Even if the data beneath seems repetitive, write it all out again exactly.
(Beginning of Supplied entries)
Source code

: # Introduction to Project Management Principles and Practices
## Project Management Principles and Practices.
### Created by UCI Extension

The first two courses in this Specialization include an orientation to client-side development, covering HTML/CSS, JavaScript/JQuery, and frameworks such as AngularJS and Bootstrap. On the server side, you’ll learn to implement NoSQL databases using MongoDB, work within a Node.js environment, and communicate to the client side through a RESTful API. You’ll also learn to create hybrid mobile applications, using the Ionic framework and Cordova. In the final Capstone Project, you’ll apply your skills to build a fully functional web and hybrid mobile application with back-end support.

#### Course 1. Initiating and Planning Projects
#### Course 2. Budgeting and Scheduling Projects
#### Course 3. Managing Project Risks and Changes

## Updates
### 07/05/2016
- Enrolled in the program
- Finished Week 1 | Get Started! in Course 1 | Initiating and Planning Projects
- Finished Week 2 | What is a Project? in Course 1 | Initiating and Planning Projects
(End of Supplied entries)
## Answer section
Source code

: # Introduction to Project Management Principles and Practices
## Project Management Principles and Practices.
### Created by UCI Extension

The first two courses in this Specialization include an orientation to client-side development, covering HTML/CSS, JavaScript/JQuery, and frameworks such as AngularJS and Bootstrap. On the server side, you’ll learn to implement NoSQL databases using MongoDB, work within a Node.js environment, and communicate to the client side through a RESTful API. You’ll also learn to create hybrid mobile applications, using the Ionic framework and Cordova. In the final Capstone Project, you’ll apply your skills to build a fully functional web and hybrid mobile application with back-end support.

#### Course 1. Initiating and Planning Projects
#### Course 2. Budgeting and Scheduling Projects
#### Course 3. Managing Project Risks and Changes

## Updates
### 07/05/2016
- Enrolled in the program
- Finished Week 1 | Get Started! in Course 1 | Initiating and Planning Projects
- Finished Week 2 | What is a Project? in Course 1 | Initiating and Planning Projects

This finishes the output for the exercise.